(Saved data entries)
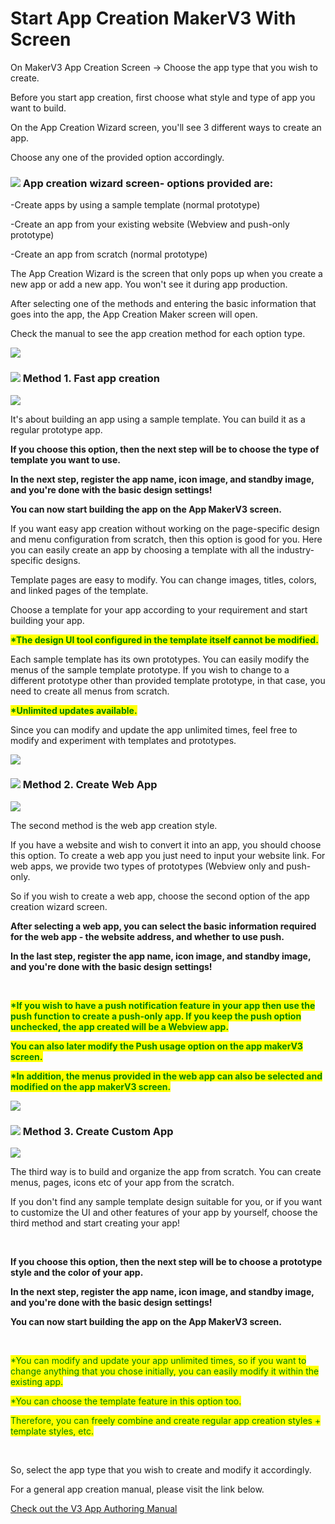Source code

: # Start App Creation MakerV3 With Screen

On MakerV3 App Creation Screen -> Choose the app type that you wish to create.

Before you start app creation, first choose what style and type of app you want to build.

On the App Creation Wizard screen, you'll see 3 different ways to create an app.&#x20;

Choose any one of the provided option accordingly.&#x20;



### ![](../../.gitbook/assets/단락1-1.png) App creation wizard screen- options provided are:

\-Create apps by using a sample template (normal prototype)

\-Create an app from your existing website (Webview and push-only prototype)&#x20;

\-Create an app from scratch (normal prototype)



The App Creation Wizard is the screen that only pops up when you create a new app or add a new app. You won't see it during app production.

After selecting one of the methods and entering the basic information that goes into the app, the  App Creation Maker screen will open.

Check the manual to see the app creation method for each option type.

![](../../.gitbook/assets/구분선.PNG)

### ![](../../.gitbook/assets/단락1-1.png) Method 1. Fast app creation

![](../../.gitbook/assets/제작마법사1.png)

It's about building an app using a sample template. You can build it as a regular prototype app.&#x20;

**If you choose this option, then the next step will be to choose the type of template you want to use.**

**In the next step, register the app name, icon image, and standby image, and you're done with the basic design settings!**

**You can now start building the app on the App MakerV3 screen.**



If you want easy app creation without working on the page-specific design and menu configuration from scratch, then this option is good for you. Here you can easily create an app by choosing a template with all the industry-specific designs.

Template pages are easy to modify. You can change images, titles, colors, and linked pages of the template.

Choose a template for your app according to your requirement and start building your app.&#x20;

<mark style="color:red;"></mark>

<mark style="color:green;">**\*The design UI tool configured in the template itself cannot be modified.**</mark>

Each sample template has its own prototypes. You can easily modify the menus of the sample template prototype. If you wish to change to a different prototype other than provided template prototype, in that case, you need to create all menus from scratch.&#x20;

<mark style="color:green;">**\*Unlimited updates available.**</mark>

Since you can modify and update the app unlimited times, feel free to modify and experiment with templates and prototypes.

![](../../.gitbook/assets/구분선.PNG)

### &#x20;![](<../../.gitbook/assets/단락1-1 (1).png>) Method 2. Create Web App

![](../../.gitbook/assets/제작마법사2.png)

The second method is the web app creation style.

If you have a website and wish to convert it into an app, you should choose this option. To create a web app you just need to input your website link. For web apps, we provide two types of prototypes (Webview only and push-only.

So if you wish to create a web app, choose the second option of the app creation wizard screen.

**After selecting a web app, you can select the basic information required for the web app - the website address, and whether to use push.**

**In the last step, register the app name, icon image, and standby image, and you're done with the basic design settings!**

**​**

<mark style="color:green;">**\*If you wish to have a push notification feature in your app then use the push function to create a push-only app. If you keep the push option unchecked, the app created will be a Webview app.**</mark>&#x20;

<mark style="color:green;">**You can also later modify the Push usage option on the app makerV3 screen.**</mark> &#x20;

<mark style="color:green;">**\*In addition, the menus provided in the web app can also be selected and modified on the app makerV3 screen.**</mark>&#x20;

![](../../.gitbook/assets/구분선.PNG)

### ![](<../../.gitbook/assets/단락1-1 (1).png>) Method 3. Create Custom App

![](../../.gitbook/assets/제작마법사3.png)

The third way is to build and organize the app from scratch. You can create menus, pages, icons etc of your app from the scratch.&#x20;

If you don't find any sample template design suitable for you, or if you want to customize the UI and other features of your app by yourself, choose the third method and start creating your app!

​

**If you choose this option, then the next step will be to choose a prototype style and the color of your app.**

**In the next step, register the app name, icon image, and standby image, and you're done with the basic design settings!**

**You can now start building the app on the App MakerV3 screen.**

**​**

<mark style="color:green;">\*You can modify and update your app unlimited times, so if you want to change anything that you chose initially, you can easily modify it within the existing app.</mark>

<mark style="color:green;">\*You can choose the template feature in this option too.</mark> &#x20;

<mark style="color:green;">Therefore, you can freely combine and create regular app creation styles + template styles, etc.</mark>

**​**

So, select the app type that you wish to create and modify it accordingly.

For a general app creation manual, please visit the link below.

[Check out the V3 App Authoring Manual](https://krc-word-edit.officeapps.live.com/we/wordeditorframe.aspx?new=1\&ui=en%2DGB\&rs=en%2DGB\&wdorigin=OFFICECOM-WEB.START.NEW-INSTANT\&wdenableroaming=1\&mscc=1\&wdodb=1\&hid=F79555A0-90A7-1000-775E-1B682496F2E4\&wopisrc=https%3A%2F%2Fswing2app-my.sharepoint.com%2Fpersonal%2Fharshajad05538\_swing2app\_com%2F\_vti\_bin%2Fwopi.ashx%2Ffiles%2F161f872f3e6f43f4b55a9a5eabfb50bc\&wdhostclicktime=1659051877156\&jsapi=1\&jsapiver=v1\&newsession=1\&corrid=1635197a-0e34-4970-974e-224dfa517a9b\&usid=1635197a-0e34-4970-974e-224dfa517a9b\&sftc=1\&cac=1\&mtf=1\&sfp=1\&wdredirectionreason=Unified\_SingleFlush\&rct=Medium\&ctp=LeastProtected)&#x20;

Exercise directions:
The data above must be written out again word for word, without its pictures.

Output below:
Source code

: # Start App Creation MakerV3 With Screen

On MakerV3 App Creation Screen -> Choose the app type that you wish to create.

Before you start app creation, first choose what style and type of app you want to build.

On the App Creation Wizard screen, you'll see 3 different ways to create an app.&#x20;

Choose any one of the provided option accordingly.&#x20;



### ![](../../.gitbook/assets/단락1-1.png) App creation wizard screen- options provided are:

\-Create apps by using a sample template (normal prototype)

\-Create an app from your existing website (Webview and push-only prototype)&#x20;

\-Create an app from scratch (normal prototype)



The App Creation Wizard is the screen that only pops up when you create a new app or add a new app. You won't see it during app production.

After selecting one of the methods and entering the basic information that goes into the app, the  App Creation Maker screen will open.

Check the manual to see the app creation method for each option type.

![](../../.gitbook/assets/구분선.PNG)

### ![](../../.gitbook/assets/단락1-1.png) Method 1. Fast app creation

![](../../.gitbook/assets/제작마법사1.png)

It's about building an app using a sample template. You can build it as a regular prototype app.&#x20;

**If you choose this option, then the next step will be to choose the type of template you want to use.**

**In the next step, register the app name, icon image, and standby image, and you're done with the basic design settings!**

**You can now start building the app on the App MakerV3 screen.**



If you want easy app creation without working on the page-specific design and menu configuration from scratch, then this option is good for you. Here you can easily create an app by choosing a template with all the industry-specific designs.

Template pages are easy to modify. You can change images, titles, colors, and linked pages of the template.

Choose a template for your app according to your requirement and start building your app.&#x20;

<mark style="color:red;"></mark>

<mark style="color:green;">**\*The design UI tool configured in the template itself cannot be modified.**</mark>

Each sample template has its own prototypes. You can easily modify the menus of the sample template prototype. If you wish to change to a different prototype other than provided template prototype, in that case, you need to create all menus from scratch.&#x20;

<mark style="color:green;">**\*Unlimited updates available.**</mark>

Since you can modify and update the app unlimited times, feel free to modify and experiment with templates and prototypes.

![](../../.gitbook/assets/구분선.PNG)

### &#x20;![](<../../.gitbook/assets/단락1-1 (1).png>) Method 2. Create Web App

![](../../.gitbook/assets/제작마법사2.png)

The second method is the web app creation style.

If you have a website and wish to convert it into an app, you should choose this option. To create a web app you just need to input your website link. For web apps, we provide two types of prototypes (Webview only and push-only.

So if you wish to create a web app, choose the second option of the app creation wizard screen.

**After selecting a web app, you can select the basic information required for the web app - the website address, and whether to use push.**

**In the last step, register the app name, icon image, and standby image, and you're done with the basic design settings!**

**​**

<mark style="color:green;">**\*If you wish to have a push notification feature in your app then use the push function to create a push-only app. If you keep the push option unchecked, the app created will be a Webview app.**</mark>&#x20;

<mark style="color:green;">**You can also later modify the Push usage option on the app makerV3 screen.**</mark> &#x20;

<mark style="color:green;">**\*In addition, the menus provided in the web app can also be selected and modified on the app makerV3 screen.**</mark>&#x20;

![](../../.gitbook/assets/구분선.PNG)

### ![](<../../.gitbook/assets/단락1-1 (1).png>) Method 3. Create Custom App

![](../../.gitbook/assets/제작마법사3.png)

The third way is to build and organize the app from scratch. You can create menus, pages, icons etc of your app from the scratch.&#x20;

If you don't find any sample template design suitable for you, or if you want to customize the UI and other features of your app by yourself, choose the third method and start creating your app!

​

**If you choose this option, then the next step will be to choose a prototype style and the color of your app.**

**In the next step, register the app name, icon image, and standby image, and you're done with the basic design settings!**

**You can now start building the app on the App MakerV3 screen.**

**​**

<mark style="color:green;">\*You can modify and update your app unlimited times, so if you want to change anything that you chose initially, you can easily modify it within the existing app.</mark>

<mark style="color:green;">\*You can choose the template feature in this option too.</mark> &#x20;

<mark style="color:green;">Therefore, you can freely combine and create regular app creation styles + template styles, etc.</mark>

**​**

So, select the app type that you wish to create and modify it accordingly.

For a general app creation manual, please visit the link below.

[Check out the V3 App Authoring Manual](https://krc-word-edit.officeapps.live.com/we/wordeditorframe.aspx?new=1\&ui=en%2DGB\&rs=en%2DGB\&wdorigin=OFFICECOM-WEB.START.NEW-INSTANT\&wdenableroaming=1\&mscc=1\&wdodb=1\&hid=F79555A0-90A7-1000-775E-1B682496F2E4\&wopisrc=https%3A%2F%2Fswing2app-my.sharepoint.com%2Fpersonal%2Fharshajad05538\_swing2app\_com%2F\_vti\_bin%2Fwopi.ashx%2Ffiles%2F161f872f3e6f43f4b55a9a5eabfb50bc\&wdhostclicktime=1659051877156\&jsapi=1\&jsapiver=v1\&newsession=1\&corrid=1635197a-0e34-4970-974e-224dfa517a9b\&usid=1635197a-0e34-4970-974e-224dfa517a9b\&sftc=1\&cac=1\&mtf=1\&sfp=1\&wdredirectionreason=Unified\_SingleFlush\&rct=Medium\&ctp=LeastProtected)&#x20;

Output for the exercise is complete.